Also, if you’re working with SQL Server 2014, you’ll potentially want to change your compatibility mode to allow for the new cardinality estimation model. However, I often recommend staying with the old CE until you’ve done some testing. To read a bit more on that, check out the section titled: Cardinality Estimator Options for SQL Server 2014 in this blog post.

So, to setup for this demo – we need to:

(1) Restore the Credit sample database

(2) Leave the compatibility mode at the level restored (this will use the legacy CE). Consider testing with the new CE but for this example, the behavior (and all estimates) don’t actually change.

(3) Update a row and add an index – use this code:

USE Credit;
GO

UPDATE [dbo].[member]
    SET [lastname] = 'Tripp'
    WHERE [member_no] = 1234;
GO

CREATE INDEX [MemberLastName] ON [dbo].[member] ([Lastname]);
GO

Execution

To execute this procedure it’s simple – just use one of the execution methods above and make sure that you turn on “Show Actual Execution Plan” from the Query, drop-down menu.

EXEC [dbo].[ParamVarLit] @p1 = 'Tripp' -- assignment by name
GO

This is what you’ll see when you execute:

ExecutionPlans 1024x802 Stored Procedure Execution with Parameters, Variables, and Literals

 

Notice that the first statement and the third statement both use an index to look up the row but statement two does not. Why? It’s all tied to whether or not the value was “known” at the time of optimization. And, most importantly – this procedure was the executed when there wasn’t already a plan in cache. Because there wasn’t already a plan in cache, SQL Server was able to optimize this procedure for the parameters passed in at THIS execution. This does NOT happen for subsequent executions.
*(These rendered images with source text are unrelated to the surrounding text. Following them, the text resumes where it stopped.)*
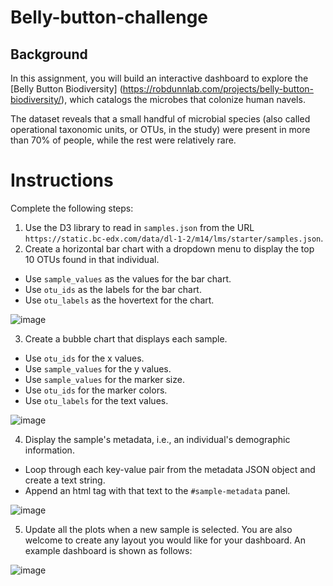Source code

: # Belly-button-challenge

## Background

In this assignment, you will build an interactive dashboard to explore the [Belly Button Biodiversity] (https://robdunnlab.com/projects/belly-button-biodiversity/), which catalogs the microbes that colonize human navels.

The dataset reveals that a small handful of microbial species (also called operational taxonomic units, or OTUs, in the study) were present in more than 70% of people, while the rest were relatively rare.

# Instructions

Complete the following steps:

1. Use the D3 library to read in `samples.json` from the URL `https://static.bc-edx.com/data/dl-1-2/m14/lms/starter/samples.json`.
2.  Create a horizontal bar chart with a dropdown menu to display the top 10 OTUs found in that individual.
  * Use `sample_values` as the values for the bar chart.
  * Use `otu_ids` as the labels for the bar chart.
  * Use `otu_labels` as the hovertext for the chart.


   ![image](https://github.com/user-attachments/assets/e9722273-cb81-4d61-b77b-d61e98b996c0)

3. Create a bubble chart that displays each sample.
  * Use `otu_ids` for the x values.
  * Use `sample_values` for the y values.
  * Use `sample_values` for the marker size.
  * Use `otu_ids` for the marker colors.
  * Use `otu_labels` for the text values.

![image](https://github.com/user-attachments/assets/0e75b975-3664-43cf-83b0-128d252902aa)

4. Display the sample's metadata, i.e., an individual's demographic information.

 * Loop through each key-value pair from the metadata JSON object and create a text string.
 * Append an html tag with that text to the `#sample-metadata` panel.

  ![image](https://github.com/user-attachments/assets/b5de13d3-1d16-47b4-85ea-fa4c2013520a)

5. Update all the plots when a new sample is selected. You are also welcome to create any layout you would like for your dashboard. An example dashboard is shown as follows:

![image](https://github.com/user-attachments/assets/4776a8b9-9337-4712-a972-40bf044c80a7)



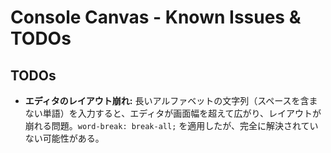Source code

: # Console Canvas - Known Issues & TODOs

## TODOs

- **エディタのレイアウト崩れ:** 長いアルファベットの文字列（スペースを含まない単語）を入力すると、エディタが画面幅を超えて広がり、レイアウトが崩れる問題。`word-break: break-all;` を適用したが、完全に解決されていない可能性がある。
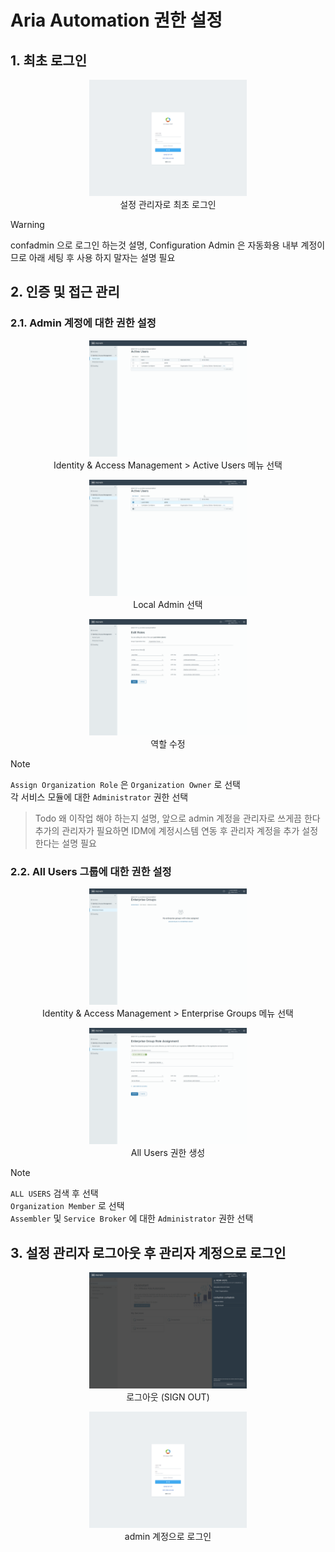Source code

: # Aria Automation 권한 설정

## 1. 최초 로그인

<p align="center"><img src="images/aa-authn-01.png" width="50%" /><br/>설정 관리자로 최초 로그인</p>

> [!WARNING]
> confadmin 으로 로그인 하는것 설명, Configuration Admin 은 자동화용 내부 계정이므로 아래 세팅 후 사용 하지 말자는 설명 필요

## 2. 인증 및 접근 관리

### 2.1. Admin 계정에 대한 권한 설정

<p align="center"><img src="images/aa-authn-02.png" width="50%" /><br/>Identity & Access Management > Active Users 메뉴 선택</p>

<p align="center"><img src="images/aa-authn-03.png" width="50%" /><br/>Local Admin 선택</p>

<p align="center"><img src="images/aa-authn-04.png" width="50%" /><br/>역할 수정</p>

> [!NOTE]
> `Assign Organization Role` 은 `Organization Owner` 로 선택\
> 각 서비스 모듈에 대한 `Administrator` 권한 선택

> Todo
> 왜 이작업 해야 하는지 설명, 앞으로 admin 계정을 관리자로 쓰게끔 한다\
> 추가의 관리자가 필요하면 IDM에 계정시스템 연동 후 관리자 계정을 추가 설정한다는 설명 필요

### 2.2. All Users 그룹에 대한 권한 설정

<p align="center"><img src="images/aa-authn-08.png" width="50%" /><br/>Identity & Access Management > Enterprise Groups 메뉴 선택</p>

<p align="center"><img src="images/aa-authn-05.png" width="50%" /><br/>All Users 권한 생성</p>

> [!NOTE]
> `ALL USERS` 검색 후 선택\
> `Organization Member` 로 선택\
> `Assembler` 및 `Service Broker` 에 대한 `Administrator` 권한 선택

## 3. 설정 관리자 로그아웃 후 관리자 계정으로 로그인

<p align="center"><img src="images/aa-authn-06.png" width="50%" /><br/>로그아웃 (SIGN OUT)</p>

<p align="center"><img src="images/aa-authn-07.png" width="50%" /><br/>admin 계정으로 로그인</p>
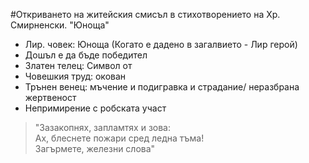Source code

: #Откриването на житейския смисъл в стихотворението на Хр. Смирненски. "Юноща"
- Лир. човек: Юноща (Когато е дадено в загалвието - Лир герой)
- Дошъл е да бъде победител
- Златен телец: Символ от 
- Човешкия труд: окован 
- Трънен венец: мъчение и подигравка и страдание/ неразбрана жертвеност
- Непримирение с робската участ   

 > "Зазакопнях, запламтях и зова:  
 > Ах, блеснете пожари сред ледна тъма!  
 > Загърмете, железни слова"  
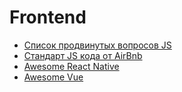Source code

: # Frontend

- [Список продвинутых вопросов JS](https://github.com/lydiahallie/javascript-questions/tree/master/ru-RU)
- [Стандарт JS кода от AirBnb](https://github.com/airbnb/javascript)
- [Awesome React Native](https://github.com/jondot/awesome-react-native)
- [Awesome Vue](https://github.com/vuejs/awesome-vue)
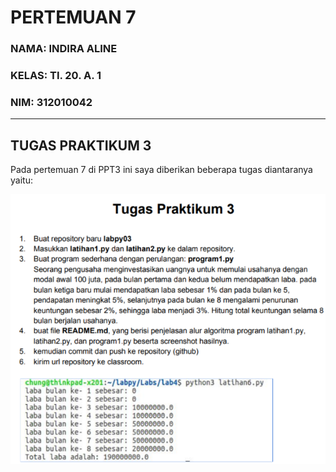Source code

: # PERTEMUAN 7
### NAMA: INDIRA ALINE
### KELAS: TI. 20. A. 1
### NIM: 312010042

_________________________________________________________________________________________
## TUGAS PRAKTIKUM 3
Pada pertemuan 7 di PPT3 ini saya diberikan beberapa tugas diantaranya yaitu:

![Soal Pratikum 3](Gambar/soalpratikum3.png) <br>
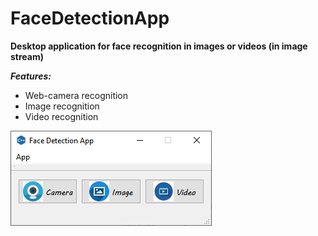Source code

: # FaceDetectionApp 
**Desktop application for face recognition in images or videos (in image stream)**  
  
***Features:***
* Web-camera recognition
* Image recognition  
* Video recognition  
  
![application ui](https://github.com/kostsm/FaceDetectionApp/blob/main/example.png)
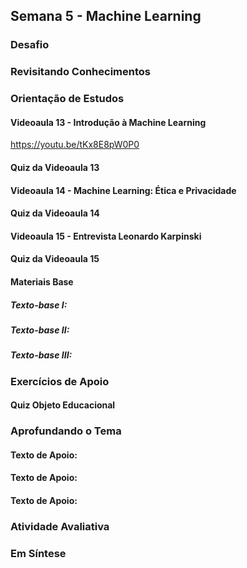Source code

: ## Semana 5 - Machine Learning

### Desafio

### Revisitando Conhecimentos

### Orientação de Estudos

#### Videoaula 13 - Introdução à Machine Learning
https://youtu.be/tKx8E8pW0P0


#### Quiz da Videoaula 13
#### Videoaula 14 - Machine Learning: Ética e Privacidade
#### Quiz da Videoaula 14
#### Videoaula 15 - Entrevista Leonardo Karpinski
#### Quiz da Videoaula 15

#### Materiais Base
##### Texto-base I:
##### Texto-base II:
##### Texto-base III:

### Exercícios de Apoio
#### Quiz Objeto Educacional

### Aprofundando o Tema
#### Texto de Apoio:
#### Texto de Apoio:
#### Texto de Apoio:

### Atividade Avaliativa

### Em Síntese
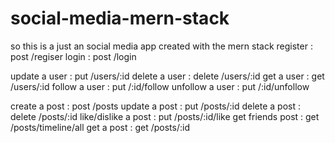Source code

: # social-media-mern-stack
so this is a just an social media app created with the mern stack
register : post /regiser
login : post /login

update a user : put /users/:id
delete a user : delete /users/:id
get a user : get /users/:id
follow a user : put /:id/follow
unfollow a user : put /:id/unfollow

create a post : post /posts
update a post : put /posts/:id
delete a post : delete /posts/:id
like/dislike a post : put /posts/:id/like
get friends post : get /posts/timeline/all
get a post : get /posts/:id
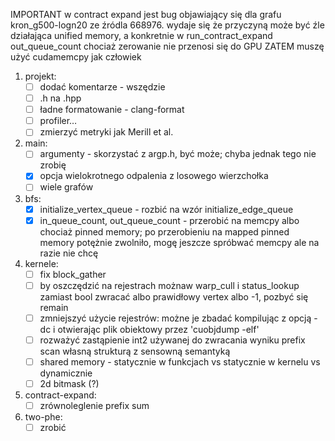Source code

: IMPORTANT
w contract expand jest bug objawiający się dla grafu kron_g500-logn20 ze źródla 668976. wydaje się że przyczyną może być źle działająca unified memory, a konkretnie w run_contract_expand out_queue_count chociaż zerowanie nie przenosi się do GPU
ZATEM muszę użyć cudamemcpy jak człowiek

1. projekt:
   - [ ] dodać komentarze - wszędzie
   - [ ] .h na .hpp
   - [ ] ładne formatowanie - clang-format
   - [ ] profiler…
   - [ ] zmierzyć metryki jak Merill et al.
1. main:
   - [ ] argumenty - skorzystać z argp.h, być może; chyba jednak tego nie zrobię
   - [x] opcja wielokrotnego odpalenia z losowego wierzchołka
   - [ ] wiele grafów
1. bfs:
   - [x] initialize\_vertex\_queue - rozbić na wzór initialize\_edge\_queue
   - [x] in\_queue\_count, out\_queue\_count - przerobić na memcpy albo chociaż pinned memory; po przerobieniu na mapped pinned memory potężnie zwolniło, mogę jeszcze spróbwać memcpy ale na razie nie chcę
1. kernele: 
   - [ ] fix block\_gather
   - [ ] by oszczędzić na rejestrach możnaw warp\_cull i status\_lookup zamiast bool zwracać albo prawidłowy vertex albo -1, pozbyć się remain
   - [ ] zmniejszyć użycie rejestrów: możne je zbadać kompilując z opcją -dc i otwierając plik obiektowy przez 'cuobjdump -elf'
   - [ ] rozważyć zastąpienie int2 używanej do zwracania wyniku prefix scan własną strukturą z sensowną semantyką
   - [ ] shared memory - statycznie w funkcjach vs statycznie w kernelu vs dynamicznie
   - [ ] 2d bitmask (?)
1. contract-expand:
   - [ ] zrównoleglenie prefix sum
1. two-phe:
   - [ ] zrobić

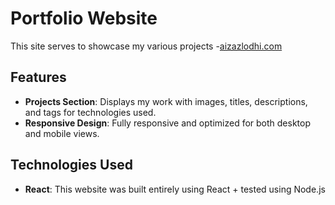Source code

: # Portfolio Website

This site serves to showcase my various projects -[aizazlodhi.com](https://aizazlodhi.com)


## Features

- **Projects Section**: Displays my work with images, titles, descriptions, and tags for technologies used.
- **Responsive Design**: Fully responsive and optimized for both desktop and mobile views.
 
## Technologies Used

- **React**: This website was built entirely using React + tested using Node.js


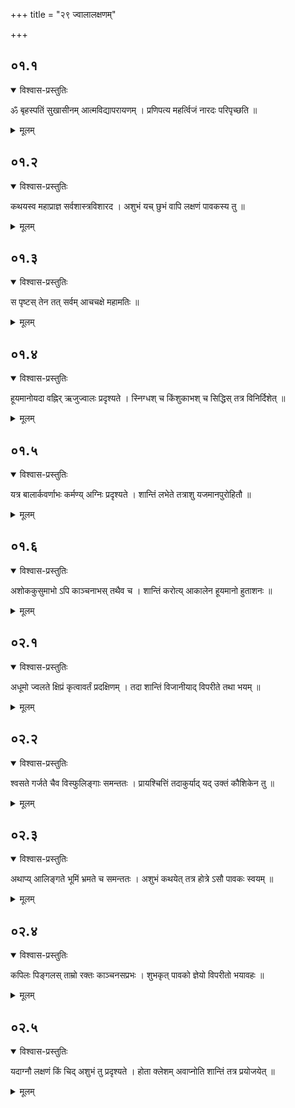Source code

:+++
title = "२९ ज्वालालक्षणम्"

+++
## ०१.१

<details open><summary>विश्वास-प्रस्तुतिः</summary>

ॐ बृहस्पतिं सुखासीनम् आत्मविद्यापरायणम् । प्रणिपत्य महर्त्विजं नारदः परिपृच्छति ॥  
</details>

<details><summary>मूलम्</summary>

ॐ बृहस्पतिं सुखासीनम् आत्मविद्यापरायणम् । प्रणिपत्य महर्त्विजं नारदः परिपृच्छति ॥  
</details>


## ०१.२

<details open><summary>विश्वास-प्रस्तुतिः</summary>

कथयस्व महाप्राज्ञ सर्वशास्त्रविशारद । अशुभं यच् छुभं वापि लक्षणं पावकस्य तु ॥  
</details>

<details><summary>मूलम्</summary>

कथयस्व महाप्राज्ञ सर्वशास्त्रविशारद । अशुभं यच् छुभं वापि लक्षणं पावकस्य तु ॥  
</details>


## ०१.३

<details open><summary>विश्वास-प्रस्तुतिः</summary>

स पृष्टस् तेन तत् सर्वम् आचचक्षे महामतिः ॥  
</details>

<details><summary>मूलम्</summary>

स पृष्टस् तेन तत् सर्वम् आचचक्षे महामतिः ॥  
</details>


## ०१.४

<details open><summary>विश्वास-प्रस्तुतिः</summary>

हूयमानोयदा वह्निर् ऋजुज्वालः प्रदृश्यते । स्निग्धश् च किंशुकाभश् च सिद्धिस् तत्र विनिर्दिशेत् ॥  
</details>

<details><summary>मूलम्</summary>

हूयमानोयदा वह्निर् ऋजुज्वालः प्रदृश्यते । स्निग्धश् च किंशुकाभश् च सिद्धिस् तत्र विनिर्दिशेत् ॥  
</details>


## ०१.५

<details open><summary>विश्वास-प्रस्तुतिः</summary>

यत्र बालार्कवर्णाभः कर्मण्य् अग्निः प्रदृश्यते । शान्तिं लभेते तत्राशु यजमानपुरोहितौ ॥  
</details>

<details><summary>मूलम्</summary>

यत्र बालार्कवर्णाभः कर्मण्य् अग्निः प्रदृश्यते । शान्तिं लभेते तत्राशु यजमानपुरोहितौ ॥  
</details>


## ०१.६

<details open><summary>विश्वास-प्रस्तुतिः</summary>

अशोककुसुमाभो ऽपि काञ्चनाभस् तथैव च । शान्तिं करोत्य् आकालेन हूयमानो हुताशनः ॥  
</details>

<details><summary>मूलम्</summary>

अशोककुसुमाभो ऽपि काञ्चनाभस् तथैव च । शान्तिं करोत्य् आकालेन हूयमानो हुताशनः ॥  
</details>


## ०२.१

<details open><summary>विश्वास-प्रस्तुतिः</summary>

अधूमो ज्वलते क्षिप्रं कृत्वावर्तं प्रदक्षिणम् । तदा शान्तिं विजानीयाद् विपरीते तथा भयम् ॥  
</details>

<details><summary>मूलम्</summary>

अधूमो ज्वलते क्षिप्रं कृत्वावर्तं प्रदक्षिणम् । तदा शान्तिं विजानीयाद् विपरीते तथा भयम् ॥  
</details>


## ०२.२

<details open><summary>विश्वास-प्रस्तुतिः</summary>

श्वसते गर्जते चैव विस्फुलिङ्गाः समन्ततः । प्रायश्चित्तिं तदाकुर्याद् यद् उक्तं कौशिकेन तु ॥  
</details>

<details><summary>मूलम्</summary>

श्वसते गर्जते चैव विस्फुलिङ्गाः समन्ततः । प्रायश्चित्तिं तदाकुर्याद् यद् उक्तं कौशिकेन तु ॥  
</details>


## ०२.३

<details open><summary>विश्वास-प्रस्तुतिः</summary>

अथाप्य् आलिङ्गते भूमिं भ्रमते च समन्ततः । अशुभं कथयेत् तत्र होत्रे ऽसौ पावकः स्वयम् ॥  
</details>

<details><summary>मूलम्</summary>

अथाप्य् आलिङ्गते भूमिं भ्रमते च समन्ततः । अशुभं कथयेत् तत्र होत्रे ऽसौ पावकः स्वयम् ॥  
</details>


## ०२.४

<details open><summary>विश्वास-प्रस्तुतिः</summary>

कपिलः पिङ्गलस् ताम्रो रक्तः काञ्चनसप्रभः । शुभकृत् पावको ज्ञेयो विपरीतो भयावहः ॥  
</details>

<details><summary>मूलम्</summary>

कपिलः पिङ्गलस् ताम्रो रक्तः काञ्चनसप्रभः । शुभकृत् पावको ज्ञेयो विपरीतो भयावहः ॥  
</details>


## ०२.५

<details open><summary>विश्वास-प्रस्तुतिः</summary>

यदाग्नौ लक्षणं किं चिद् अशुभं तु प्रदृश्यते । होता क्लेशम् अवाप्नोति शान्तिं तत्र प्रयोजयेत् ॥
</details>

<details><summary>मूलम्</summary>

यदाग्नौ लक्षणं किं चिद् अशुभं तु प्रदृश्यते । होता क्लेशम् अवाप्नोति शान्तिं तत्र प्रयोजयेत् ॥
</details>


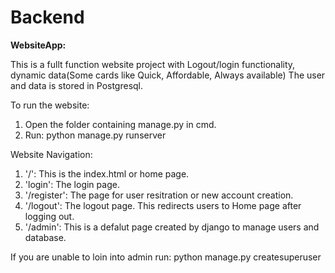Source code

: # Backend

**WebsiteApp:**

This is a fullt function website project with Logout/login functionality, dynamic data(Some cards like Quick, Affordable, Always available)
The user and data is stored in Postgresql.

To run the website:
1. Open the folder containing manage.py in cmd.
2. Run: python manage.py runserver

Website Navigation:
1. '/': This is the index.html or home page.
2. 'login': The login page.
3. '/register': The page for user resitration or new account creation.
4. '/logout': The logout page. This redirects users to Home page after logging out.
5. '/admin': This is a defalut page created by django to manage users and database.

If you are unable to loin into admin run: python manage.py createsuperuser

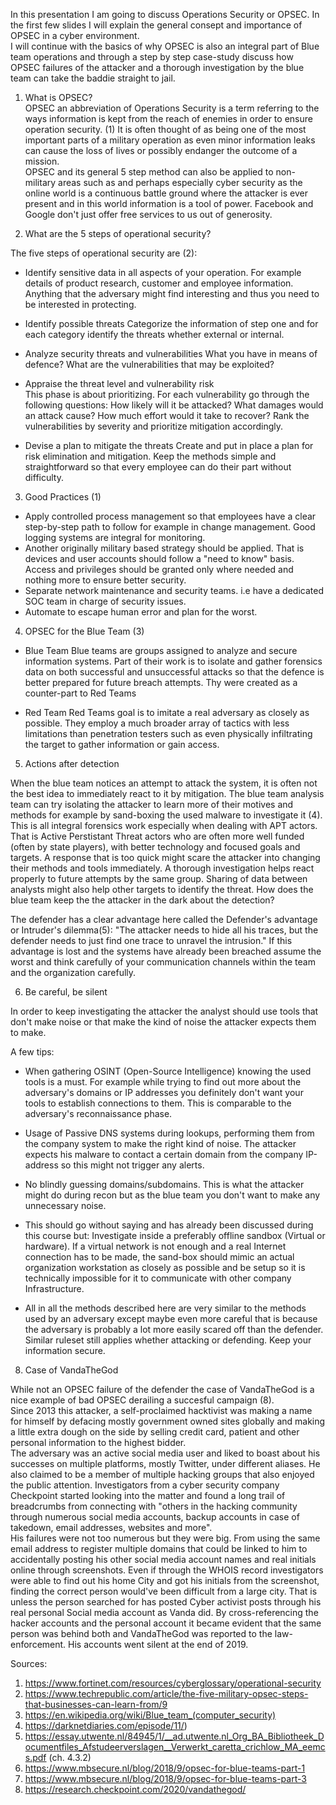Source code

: In this presentation I am going to discuss Operations Security or OPSEC. In the first few slides I will explain the general consept and importance of OPSEC in a cyber environment.  
I will continue with the basics of why OPSEC is also an integral part of Blue team operations and through a step by step case-study discuss how OPSEC failures of the attacker and a thorough investigation by the blue team can take the baddie straight to jail.

1. What is OPSEC?  
OPSEC an abbreviation of Operations Security is a term referring to the ways information is kept from the reach of enemies in order to ensure operation security. (1)
It is often thought of as being one of the most important parts of a military operation as even minor information leaks can cause the loss of lives or possibly endanger the outcome of a mission.  
OPSEC and its general 5 step method can also be applied to non-military areas such as and perhaps especially cyber security as the online world is a continuous battle ground where the attacker is ever present and in this world information is a tool of power. Facebook and Google don't just offer free services to us out of generosity. 

2. What are the 5 steps of operational security?  
  
The five steps of operational security are (2): 
  
* Identify sensitive data in all aspects of your operation. For example details of product research, customer and employee information. Anything that the adversary might find interesting and thus you need to be interested in protecting.

* Identify possible threats
Categorize the information of step one and for each category identify the threats whether external or internal. 

* Analyze security threats and vulnerabilities
What you have in means of defence? What are the vulnerabilities that may be exploited?

* Appraise the threat level and vulnerability risk  
This phase is about prioritizing. For each vulnerability go through the following questions:
How likely will it be attacked?
What damages would an attack cause?
How much effort would it take to recover? 
Rank the vulnerabilities by severity and prioritize mitigation accordingly.

* Devise a plan to mitigate the threats
Create and put in place a plan for risk elimination and mitigation. Keep the methods simple and straightforward so that every employee can do their part without difficulty. 

3. Good Practices (1)  

* Apply controlled process management so that employees have a clear step-by-step path to follow for example in change management. Good logging systems are integral for monitoring.
* Another originally military based strategy should be applied. That is devices and user accounts should follow a "need to know" basis. Access and privileges should be granted only where needed and nothing more to ensure better security.
* Separate network maintenance and security teams. i.e have a dedicated SOC team in charge of security issues. 
* Automate to escape human error and plan for the worst.


4. OPSEC for the Blue Team (3)  
 
* Blue Team 
Blue teams are groups assigned to analyze and secure information systems. Part of their work is to isolate and gather forensics data on both successful and unsuccessful attacks so that the defence is better prepared for future breach attempts. Thy were created as a counter-part to Red Teams  

* Red Team
Red Teams goal is to imitate a real adversary as closely as possible. They employ a much broader array of tactics with less limitations than penetration testers such as even physically infiltrating the target to gather information or gain access.  

5. Actions after detection  

When the blue team notices an attempt to attack the system, it is often not the best idea to immediately react to it by mitigation. The blue team analysis team can try isolating the attacker to learn more of their motives and methods for example by sand-boxing the used malware to investigate it (4). This is all integral forensics work especially when dealing with APT actors. That is Active Perstistant Threat actors who are often more well funded (often by state players), with better technology and focused goals and targets.
A response that is too quick might scare the attacker into changing their methods and tools immediately. A thorough investigation helps react properly to future attempts by the same group. Sharing of data between analysts might also help other targets to identify the threat.
How does the blue team keep the the attacker in the dark about the detection?  

The defender has a clear advantage here called the Defender's advantage or Intruder's dilemma(5): "The attacker needs to hide all his traces, but the defender needs to just find one trace to unravel the intrusion." 
If this advantage is lost and the systems have already been breached assume the worst and think carefully of your communication channels within the team and the organization carefully.

6. Be careful, be silent  
  
In order to keep investigating the attacker the analyst should use tools that don't make noise or that make the kind of noise the attacker expects them to make. 
  
A few tips: 
* When gathering OSINT (Open-Source Intelligence) knowing the used tools is a must. For example while trying to find out more about the adversary's domains or IP addresses you definitely don't want your tools to establish connections to them. This is comparable to the adversary's reconnaissance phase. 

* Usage of Passive DNS systems during lookups, performing them from the company system to make the right kind of noise. The attacker expects his malware to contact a certain domain from the company IP-address so this might not trigger any alerts. 

* No blindly guessing domains/subdomains. This is what the attacker might do during recon but as the blue team you don't want to make any unnecessary noise.

* This should go without saying and has already been discussed during this course but:
Investigate inside a preferably offline sandbox (Virtual or hardware). If a virtual network is not enough and a real Internet connection has to be made, the sand-box should mimic an actual organization workstation as closely as possible and be setup so it is technically impossible for it to communicate with other company Infrastructure.  
  
* All in all the methods described here are very similar to the methods used by an adversary except maybe even more careful that is because the adversary is probably a lot more easily scared off than the defender. Similar ruleset still applies whether attacking or defending. Keep your information secure.
 
8. Case of VandaTheGod  
    
While not an OPSEC failure of the defender the case of VandaTheGod is a nice example of bad OPSEC derailing a succesful campaign (8).  
Since 2013 this attacker, a self-proclaimed hacktivist was making a name for himself by defacing mostly government owned sites globally and making a little extra dough on the side by selling credit card, patient and other personal information to the highest bidder.  
The adversary was an active social media user and liked to boast about his successes on multiple platforms, mostly Twitter, under different aliases. He also claimed to be a member of multiple hacking groups that also enjoyed the public attention.
Investigators from a cyber security company Checkpoint started looking into the matter and found a long trail of breadcrumbs from connecting with "others in the hacking community through numerous social media accounts, backup accounts in case of takedown, email addresses, websites and more".  
His failures were not too numerous but they were big. From using the same email address to register multiple domains that could be linked to him  to accidentally posting his other social media account names and real initials online through screenshots.
Even if through the WHOIS record investigators were able to find out his home City and got his initials from the screenshot, finding the correct person would've been difficult from a large city. That is unless the person searched for has posted Cyber activist posts through his real personal Social media account as Vanda did. By cross-referencing the hacker accounts and the personal account it became evident that the same person was behind both and VandaTheGod was reported to the law-enforcement. His accounts went silent at the end of 2019.



Sources:
1) https://www.fortinet.com/resources/cyberglossary/operational-security  
2) https://www.techrepublic.com/article/the-five-military-opsec-steps-that-businesses-can-learn-from/9  
3) https://en.wikipedia.org/wiki/Blue_team_(computer_security)  
4) https://darknetdiaries.com/episode/11/)
5) https://essay.utwente.nl/84945/1/__ad.utwente.nl_Org_BA_Bibliotheek_Documentfiles_Afstudeerverslagen__Verwerkt_caretta_crichlow_MA_eemcs.pdf (ch. 4.3.2)
6) https://www.mbsecure.nl/blog/2018/9/opsec-for-blue-teams-part-1
7) https://www.mbsecure.nl/blog/2018/9/opsec-for-blue-teams-part-3
8) https://research.checkpoint.com/2020/vandathegod/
More specifically, when the statement KNOWS that the value is ‘Tripp’ (statement 1 knows because it’s getting optmized for ‘Tripp’ and statement 3 knows because the value is hard-coded for ‘Tripp’) then SQL Server can look to the statistics to determine how much data is going to be processed. In this case, SQL Server estimates that there are very few rows with a last name of ‘Tripp’ (from the statistics, it thinks there’s only 1). As a result, an index would be helpful to find this highly selective result so it chose a plan to use an index.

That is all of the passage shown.